I am not saying that these finalists were accepted solely based on their Science Talent Search status; but rather, to emphasize that college admissions officers know that students who compete and receive recognition in the top science competitions have a set of skills that sets them apart from their peers, which is extremely helpful during the college admissions process. Also, showing your interest and determination towards a specific area by attending science fair will add points to your application.

3. Kaggle

Website: https://www.kaggle.com

Intro:
Kaggle, a subsidiary of Google LLC, is an online community of data scientistsand machine learning practitioners. Kaggle allows users to find and publish data sets, explore and build models in a web-based data-science environment, work with other data scientists and machine learning engineers, and enter competitions to solve data science challenges. There are over 19,000 public datasets and 200,000 public notebooks to conquer any analysis in no time. Inside Kaggle, you’ll always find your interesting dataset sand codes.

Story: This high school kid taught himself to be an AI wizard

The platform recently passed 1 million members, a testament to what a hotbed the field of AI is. High up on the leaderboard is Mikel Bober-Irizar. He's currently No. 84 in competitions and No. 2 among "Kernel Masters." He's entered 39 competitions over the past year, recently placing second in a contest to develop an algorithm that can detect duplicate ads on the same platform.

"We wrote our own neural networks," explains Mikel. "They provide a set of training videos, and you use that to train an algorithm that can then say on a new video, 'Oh this is Tag B'.... It's quite a lot of computation — the dataset itself was 8TB. That was a challenge."

Mikel would love to go on to a career in AI, though he first needs to graduate high school, let alone a university program. His dream schools: MIT, Berkeley, and Cambridge.

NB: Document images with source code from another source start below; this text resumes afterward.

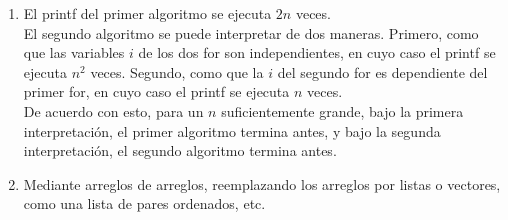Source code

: \documentclass[letter,12pt,oneside]{book}
\theoremstyle{definition}
\begin{document}
\begin{enumerate}
    \item El printf del primer algoritmo se ejecuta $2n$ veces.\\
    El segundo algoritmo se puede interpretar de dos maneras. Primero, como que las variables $i$ de los dos for son independientes, en cuyo caso el printf se ejecuta $n^2$ veces. Segundo, como que la $i$ del segundo for es dependiente del primer for, en cuyo caso el printf se ejecuta $n$ veces.\\
    De acuerdo con esto, para un $n$ suficientemente grande, bajo la primera interpretación, el primer algoritmo termina antes, y bajo la segunda interpretación, el segundo algoritmo termina antes.
    \item Mediante arreglos de arreglos, reemplazando los arreglos por listas o vectores, como una lista de pares ordenados, etc.
    \end{enumerate}
\end{document}
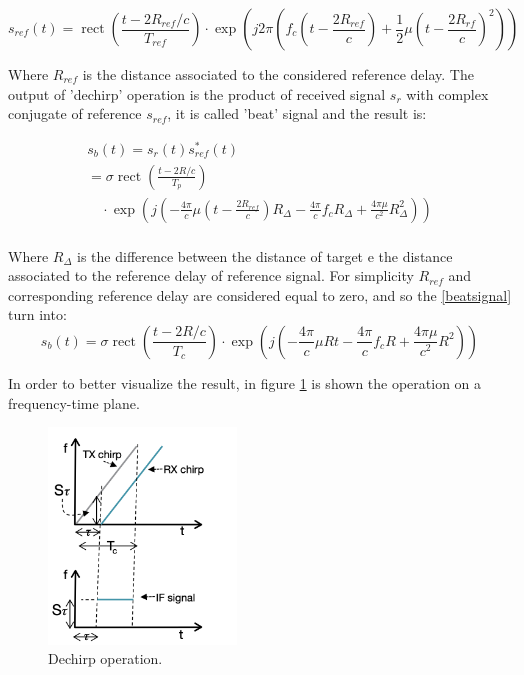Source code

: \begin{equation}
s_{r e f}(t)=\operatorname{rect}\left(\frac{t-2 R_{r e f} / c}{T_{r e f}}\right) \cdot \exp \left(j 2 \pi\left(f_{c}\left(t-\frac{2 R_{r e f}}{c}\right)+\frac{1}{2} \mu\left(t-\frac{2 R_{r f}}{c}\right)^{2}\right)\right)
\end{equation}

Where $R_{r e f}$ is the distance associated to the considered reference delay.
The output of 'dechirp' operation is the product of received signal $s_{r}$ with complex conjugate of reference $s_{r e f}$, it is called 'beat' signal and the result is:

\begin{equation}
\begin{array}{l}
s_{b}(t)=s_{r}(t) s_{r e f}^{*}(t) \\
=\sigma \operatorname{rect}\left(\frac{t-2 R / c}{T_{p}}\right) \\
\quad \cdot \exp \left(j\left(-\frac{4 \pi}{c} \mu\left(t-\frac{2 R_{r ef}}{c}\right) R_{\Delta}-\frac{4 \pi}{c} f_{c} R_{\Delta}+\frac{4 \pi \mu}{c^{2}} R_{\Delta}^{2}\right)\right)
\end{array}
\label{beatsignal}
\end{equation}
\\
Where $R_{\Delta}$ is the difference between the distance of target e the distance associated to the reference delay of reference signal.
For simplicity $R_{r e f}$ and corresponding reference delay are considered equal to zero, and so the \ref{beatsignal} turn into:
\begin{equation}
s_{b}\left(t\right)=\sigma \operatorname{rect}\left(\frac{t-2 R / c}{T_{c}}\right) \cdot \exp \left(j\left(-\frac{4 \pi}{c} \mu R t-\frac{4 \pi}{c} f_{c} R+\frac{4 \pi \mu}{c^{2}} R^{2}\right)\right)
\label{finalbeat}
\end{equation}

In order to better visualize the result, in figure \ref{Dechirpfigure} is shown the operation on a frequency-time plane.

\begin{figure}[h!]
    \centering
    \includegraphics[width=5cm]{Time-frequency analysis-chap3/img/dechirp.png}
    \caption{Dechirp operation.}
    \label{Dechirpfigure}
\end{figure}


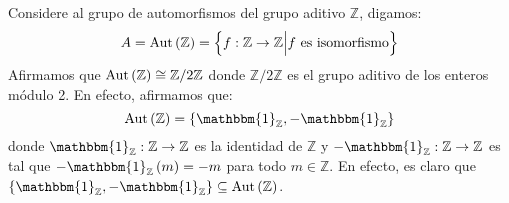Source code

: \documentclass[12pt]{report}
\newcounter{it}
\theoremstyle{largebreak}
\newcommand\cf[3]{\ensuremath{#1:#2\rightarrow#3}}
\newcommand{\bbm}[1]{\ensuremath{\mathbbm{#1}}}
\newcommand{\Aut}[1]{\ensuremath{\textup{Aut}\left(#1\right)}}
\begin{document}
    \begin{sol}
        Considere al grupo de automorfismos del grupo aditivo $\mathbb{Z}$, digamos:
        \begin{equation*}
            A=\Aut{\mathbb{Z}}=\left\{\cf{f}{\mathbb{Z}}{\mathbb{Z}}\Big|f\textup{ es isomorfismo} \right\}
        \end{equation*}
        Afirmamos que $\Aut{\mathbb{Z}}\cong\mathbb{Z}/2\mathbb{Z}$ donde $\mathbb{Z}/2\mathbb{Z}$ es el grupo aditivo de los enteros módulo 2. En efecto, afirmamos que:
        \begin{equation*}
            \Aut{\mathbb{Z}}=\left\{\bbm{1}_{\mathbb{Z}},-\bbm{1}_{\mathbb{Z}}\right\}
        \end{equation*}
        donde $\cf{\bbm{1}_{\mathbb{Z}}}{\mathbb{Z}}{\mathbb{Z}}$ es la identidad de $\mathbb{Z}$ y $\cf{-\bbm{1}_{\mathbb{Z}}}{\mathbb{Z}}{\mathbb{Z}}$ es tal que $-\bbm{1}_{\mathbb{Z}}\left(m\right)=-m$ para todo $m\in\mathbb{Z}$. En efecto, es claro que $\left\{\bbm{1}_{\mathbb{Z}},-\bbm{1}_{\mathbb{Z}}\right\}\subseteq\Aut{\mathbb{Z}}$.


\end{sol}
\end{document}
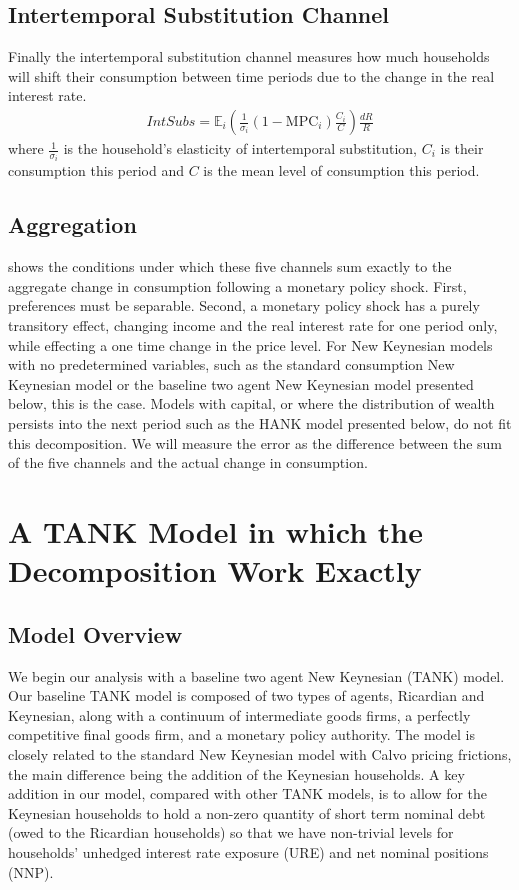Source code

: \documentclass[titlepage]{\econtex}\newcommand{\texname}{ConsumptionHeterogeneity}
\begin{document}
\subsection{Intertemporal Substitution Channel}
Finally the intertemporal substitution channel measures how much households will shift their consumption between time periods due to the change in the real interest rate.
\begin{align}
\textit{IntSubs} = \mathbb{E}_i \left( \frac{1}{\sigma_i} (1-\text{MPC}_i) \frac{C_i}{C}  \right) \frac{dR}{R}
\end{align}
where $\frac{1}{\sigma_i}$ is the household's elasticity of intertemporal substitution, $C_i$ is their consumption this period and $C$ is the mean level of consumption this period.

\subsection{Aggregation}
\cite{auclert_monetary_2017} shows the conditions under which these five channels sum exactly to the aggregate change in consumption following a monetary policy shock. First, preferences must be separable. Second, a monetary policy shock has a purely transitory effect, changing income and the real interest rate for one period only, while effecting a one time change in the price level. For New Keynesian models with no predetermined variables, such as the standard consumption New Keynesian model or the baseline two agent New Keynesian model presented below, this is the case. Models with capital, or where the distribution of wealth persists into the next period such as the HANK model presented below, do not fit this decomposition. We will measure the error as the difference between the sum of the five channels and the actual change in consumption.


\section{A TANK Model in which the Decomposition Work Exactly}

\subsection{Model Overview}
We begin our analysis with a baseline two agent New Keynesian (TANK) model. Our baseline TANK model is composed of two types of agents, Ricardian and Keynesian, along with a continuum of intermediate goods firms, a perfectly competitive final goods firm, and a monetary policy authority. The model is closely related to the standard New Keynesian model with Calvo pricing frictions, the main difference being the addition of the Keynesian households. A key addition in our model, compared with other TANK models, is to allow for the Keynesian households to hold a non-zero quantity of short term nominal debt (owed to the Ricardian households) so that we have non-trivial levels for households' unhedged interest rate exposure (URE) and net nominal positions (NNP).
\end{document}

And he's self-aware enough to know that, although he has aptitude and skills, there's still a lot he doesn't know about AI.

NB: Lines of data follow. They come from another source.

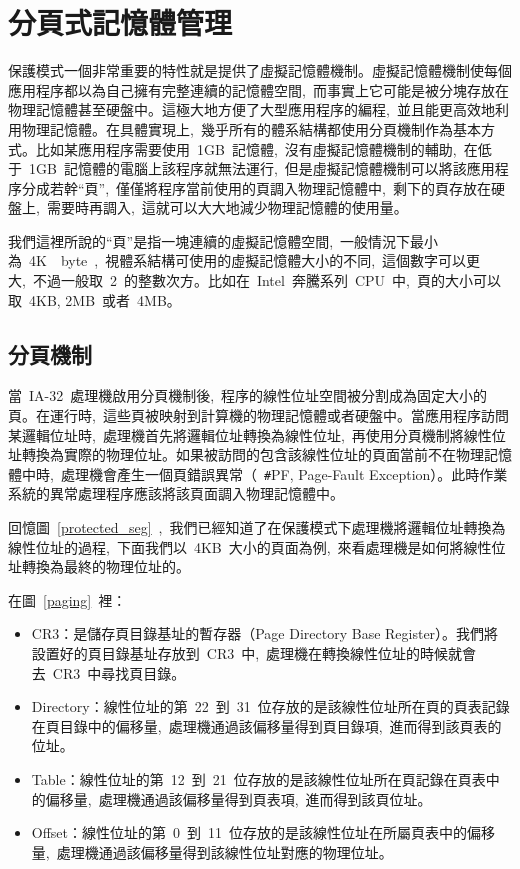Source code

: \section{分頁式記憶體管理}

保護模式一個非常重要的特性就是提供了虛擬記憶體機制。虛擬記憶體機制使每個應用程序都以為自己擁有完整連續的記憶體空間,~而事實上它可能是被分塊存放在物理記憶體甚至硬盤中。這極大地方便了大型應用程序的編程,~並且能更高效地利用物理記憶體。在具體實現上,~幾乎所有的體系結構都使用分頁機制作為基本方式。比如某應用程序需要使用~1GB~記憶體,~沒有虛擬記憶體機制的輔助,~在低于~1GB~記憶體的電腦上該程序就無法運行,~但是虛擬記憶體機制可以將該應用程序分成若幹“頁”,~僅僅將程序當前使用的頁調入物理記憶體中,~剩下的頁存放在硬盤上,~需要時再調入,~這就可以大大地減少物理記憶體的使用量。

我們這裡所說的“頁”是指一塊連續的虛擬記憶體空間,~一般情況下最小為~4K~~byte~,~視體系結構可使用的虛擬記憶體大小的不同,~這個數字可以更大,~不過一般取~2~的整數次方。比如在~Intel~奔騰系列~CPU~中,~頁的大小可以取~4KB, 2MB~或者~4MB。

\subsection{分頁機制}

當~IA-32~處理機啟用分頁機制後,~程序的線性位址空間被分割成為固定大小的頁。在運行時,~這些頁被映射到計算機的物理記憶體或者硬盤中。當應用程序訪問某邏輯位址時,~處理機首先將邏輯位址轉換為線性位址,~再使用分頁機制將線性位址轉換為實際的物理位址。如果被訪問的包含該線性位址的頁面當前不在物理記憶體中時,~處理機會產生一個頁錯誤異常（~\texttt{\#}PF, Page-Fault Exception）。此時作業系統的異常處理程序應該將該頁面調入物理記憶體中。

回憶圖~\ref{protected_seg}~,~我們已經知道了在保護模式下處理機將邏輯位址轉換為線性位址的過程,~下面我們以~4KB~大小的頁面為例,~來看處理機是如何將線性位址轉換為最終的物理位址的。


在圖~\ref{paging}~裡：
\begin{itemize}
\item CR3：是儲存頁目錄基址的暫存器（Page Directory Base Register）。我們將設置好的頁目錄基址存放到~CR3~中,~處理機在轉換線性位址的時候就會去~CR3~中尋找頁目錄。
\item Directory：線性位址的第~22~到~31~位存放的是該線性位址所在頁的頁表記錄在頁目錄中的偏移量,~處理機通過該偏移量得到頁目錄項,~進而得到該頁表的位址。
\item Table：線性位址的第~12~到~21~位存放的是該線性位址所在頁記錄在頁表中的偏移量,~處理機通過該偏移量得到頁表項,~進而得到該頁位址。
\item Offset：線性位址的第~0~到~11~位存放的是該線性位址在所屬頁表中的偏移量,~處理機通過該偏移量得到該線性位址對應的物理位址。
\end{itemize}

I believe that as long as you have interest, you can always find a way there.

4. Other ways to find dataset

4.1 Data.World: https://data.world

data.world is an undoubtedly excellent repository containing public datasets. The foremost reason why I appreciate this place and would recommend using it to others is a broad variety of data sets from multiple sources and for all purposes (finance, crime, economy, Twitter, NASA and more).

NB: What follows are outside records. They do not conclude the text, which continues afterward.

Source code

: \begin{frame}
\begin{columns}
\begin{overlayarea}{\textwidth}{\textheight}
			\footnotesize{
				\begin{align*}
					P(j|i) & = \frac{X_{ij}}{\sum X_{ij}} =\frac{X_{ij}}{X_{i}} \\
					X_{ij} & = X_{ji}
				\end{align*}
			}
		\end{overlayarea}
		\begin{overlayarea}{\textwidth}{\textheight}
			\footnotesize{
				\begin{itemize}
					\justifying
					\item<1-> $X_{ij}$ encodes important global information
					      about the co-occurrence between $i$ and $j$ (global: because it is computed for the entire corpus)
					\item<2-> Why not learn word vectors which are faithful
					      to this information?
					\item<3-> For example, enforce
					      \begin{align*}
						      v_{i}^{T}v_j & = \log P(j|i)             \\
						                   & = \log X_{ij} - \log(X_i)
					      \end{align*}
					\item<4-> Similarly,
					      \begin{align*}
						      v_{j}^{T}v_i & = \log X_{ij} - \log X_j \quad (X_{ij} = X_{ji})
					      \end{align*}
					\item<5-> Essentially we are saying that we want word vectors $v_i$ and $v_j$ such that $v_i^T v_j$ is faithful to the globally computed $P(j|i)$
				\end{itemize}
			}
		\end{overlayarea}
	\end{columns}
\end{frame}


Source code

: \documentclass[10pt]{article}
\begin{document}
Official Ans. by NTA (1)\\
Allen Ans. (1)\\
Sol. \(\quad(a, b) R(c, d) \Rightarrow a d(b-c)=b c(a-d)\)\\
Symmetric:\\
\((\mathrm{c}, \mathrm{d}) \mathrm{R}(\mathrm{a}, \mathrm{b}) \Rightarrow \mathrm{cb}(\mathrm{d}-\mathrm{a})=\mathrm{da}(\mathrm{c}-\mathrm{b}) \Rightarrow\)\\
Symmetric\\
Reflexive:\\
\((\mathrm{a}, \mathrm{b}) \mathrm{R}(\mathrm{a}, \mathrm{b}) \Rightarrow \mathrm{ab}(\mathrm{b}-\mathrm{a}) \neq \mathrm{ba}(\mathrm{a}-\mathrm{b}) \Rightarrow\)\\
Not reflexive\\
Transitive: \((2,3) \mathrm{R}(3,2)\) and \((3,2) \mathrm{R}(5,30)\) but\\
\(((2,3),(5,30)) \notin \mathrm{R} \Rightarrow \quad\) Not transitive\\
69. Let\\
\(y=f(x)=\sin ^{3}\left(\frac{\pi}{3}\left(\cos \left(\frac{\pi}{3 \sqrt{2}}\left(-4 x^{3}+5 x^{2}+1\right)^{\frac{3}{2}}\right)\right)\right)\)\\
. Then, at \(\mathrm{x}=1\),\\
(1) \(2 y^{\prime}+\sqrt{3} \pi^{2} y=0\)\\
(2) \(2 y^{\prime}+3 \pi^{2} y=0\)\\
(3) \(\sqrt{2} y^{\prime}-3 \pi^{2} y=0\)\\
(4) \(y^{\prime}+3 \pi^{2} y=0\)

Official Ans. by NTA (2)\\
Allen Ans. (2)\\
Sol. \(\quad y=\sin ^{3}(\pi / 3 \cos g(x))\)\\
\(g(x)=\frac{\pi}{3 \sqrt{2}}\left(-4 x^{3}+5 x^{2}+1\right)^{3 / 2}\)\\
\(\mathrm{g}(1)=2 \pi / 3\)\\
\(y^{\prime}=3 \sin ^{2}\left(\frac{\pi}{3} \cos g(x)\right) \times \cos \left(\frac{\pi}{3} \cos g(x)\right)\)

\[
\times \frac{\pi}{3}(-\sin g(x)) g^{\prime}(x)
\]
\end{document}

4.2 FiveThirtyEight: https://fivethirtyeight.com

FiveThirtyEight is one of the best places I would recommend. It’s a perfect mixture of significant storage of free data sets and great informative articles dedicated to Data Science. Frankly speaking, you can simply stop reading my post now and use only this website. But, actually, I’m kidding cause every place has its own features and possibilities (who knows).

4.3 Data.GOV: https://www.data.gov

Another site that is fast and simple — Data.gov is a large dataset aggregator and the home of the US Government’s open data. There are 14 different topics (from agriculture, public safety, to local government) so you have high chances to select data set that will be really interesting for you. What is more, this is a great site for data-driven journalism and story-telling.

4.4 Reddit: https://www.reddit.com/r/rdatasets/

Everyone knows Reddit as a popular social news site, but there is also a section devoted to sharing interesting data sets. Such discussion boards are called subreddits, or /r/datasets — a place to share, find and discuss datasets. The scope and quality of these data sets vary a lot since they’re all user-submitted, but they are often very interesting and nuanced.

4.5 UCI Machine Learning Repository: https://archive.ics.uci.edu/ml/index.php

UCI Machine Learning Repository is clearly the most famous data repository. It is usually the first place to go if you are looking for datasets related to machine learning repositories. The datasets include a diverse range of datasets from popular datasets like Iris and Titanic survival to recent contributions like that of Air Quality and GPS trajectories. The repository contains more than 350 datasets with labels like domain, the purpose of the problem (Classification / Regression). You can use these filters to identify good datasets for your needs.